Urban setting wise, well, a toss-up between GTA Online and Cyberpunk 2077 for now, but that could easily change. GTA Online is old and looks old, but excels in sandbox content, whereas Cyberpunk 2077 is better looking, but is woefully lacking in sandbox content, and mods have a ways to go with Cyberpunk 2077.
It’s the game I have the most play time in, and very rarely do I go back and play games - regardless of how much I enjoyed them - when they’re 5+ years old.
I bought it the day it came out and played a lot of it until about 2013 and shelved it.
Then came back in 2017 to check out the Special Edition but didn’t hang around very long.
In 2021 I came back again and I’ve been heavily playing it ever since. I usually go 4 - 8 months straight of playing no other games but Skyrim and then take a few months off to either play some newer games that caught my attention or older ones I always meant to finish.
The consistently active and talented modding community has significantly contributed to this.
If mods just weren’t a thing for Skyrim, I probably would have left it in 2013 and never looked back.
But the mods have not only allowed me to update the game’s visuals, controls, animations, combat, and interface to current standards over the years, but they’ve provided a ton of new content to keep each playthrough feeling fresh.
The ability to modify the game to my own personal preferences and continue doing so when my preferences change makes Skyrim something that is worth playing indefinitely.
The fact that no other game has released since 2011 that does everything Skyrim does but better has also likely contributed to that.
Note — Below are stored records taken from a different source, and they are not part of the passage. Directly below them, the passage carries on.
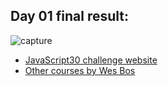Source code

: <h2>Day 01 final result:</h2>
    
![capture](https://user-images.githubusercontent.com/31028022/61488457-f322e780-a9b0-11e9-9aab-d1f4ceb98b00.png)

- [JavaScript30 challenge website](https://javascript30.com/)
- [Other courses by Wes Bos](https://wesbos.com/courses/)

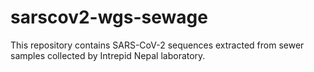 # sarscov2-wgs-sewage
This repository contains SARS-CoV-2 sequences extracted from sewer samples collected by Intrepid Nepal laboratory.
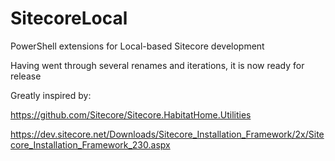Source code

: # SitecoreLocal

PowerShell extensions for Local-based Sitecore development

Having went through several renames and iterations, it is now ready for release

Greatly inspired by: 

https://github.com/Sitecore/Sitecore.HabitatHome.Utilities

https://dev.sitecore.net/Downloads/Sitecore_Installation_Framework/2x/Sitecore_Installation_Framework_230.aspx
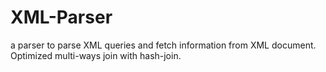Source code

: # XML-Parser
a parser to parse XML queries and fetch information from XML document.
Optimized multi-ways join with hash-join.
The Witcher 3 has better graphics, combat, characters, and quests but it lacks customization and it’s a much more linear experience than Skyrim.
Kingdom Come Deliverance has a great medieval world and is similar to Skyrim in certain ways with its gameplay but it’s based in reality and more focused on being “realistic” in its mechanics.
FO4 and SF are obviously the closest to Skyrim in regards to their gameplay, but they’re entirely different settings and aesthetics and personally I like medieval fantasy more than post-apocalyptic and sci-fi.
Avowed MAY be the closest thing to Skyrim we’ll ever see before TESVI, but even that isn’t going to feel or play the same. It’ll probably feel more like The Outer Worlds with a coat of Pillars of Eternity paint.
I don’t think I’m gonna be able to fully move on from Skyrim until TESVI is out and has been out long enough that it has thousands of mods for it…but even then, something like Skywind, a Beyond Skyrim full release, or some other major project would likely pull me back in.
I'm a huge fan of high fantasy. Not so much of low fantasy like this (Outlander, Conan, The Witcher, etc. Big-time HATE for Game of Thrones!!!)
Modded Skyrim: Best game forever and forever.
Has this game held my fascination so far? I can recall three separate times where I was playing the heck outta this game.
Is it the game I'm currently putting way too much time into? No.
(The one that's got me hooked rn is a game with a random card-based action economy—something I've never liked, but I like the game well enough to play it anyway. If it wasn't because it was free on EGS where I tried it out on a whim, I wouldn't've bought it here when it was 75% off.)
IMHO, vanilla skyrim didn't age well and I can't play it without mods anymore. Yet, I did enjoy playing vanilla a lot when Skyrim was new.
That being said, I have no idea if I will ever return to actively play. I feel like I've seen it all one time too many, checked out all the interesting mods and the mechanics haven't aged well. Heavy modding is fun, but also takes huge amounts of time and can become frustrating.
I still think about it from time to time and check the forums, and I'm actually sad it's not as fun anymore, so I would still call it at least one of my favorite games and my favorite open world rpg.
I did not feel like my time was being respected.
KoA wasn’t a bad game, but it very much looks, feels, and plays like World of WarCraft or Guild Wars 2 but without the online component and a dash of Fable for good measure.
Saying that KoA is similar to Skyrim is like saying Ghost Recon Wildlands is similar to ARMA3 or Company of Heroes is similar to Men of War.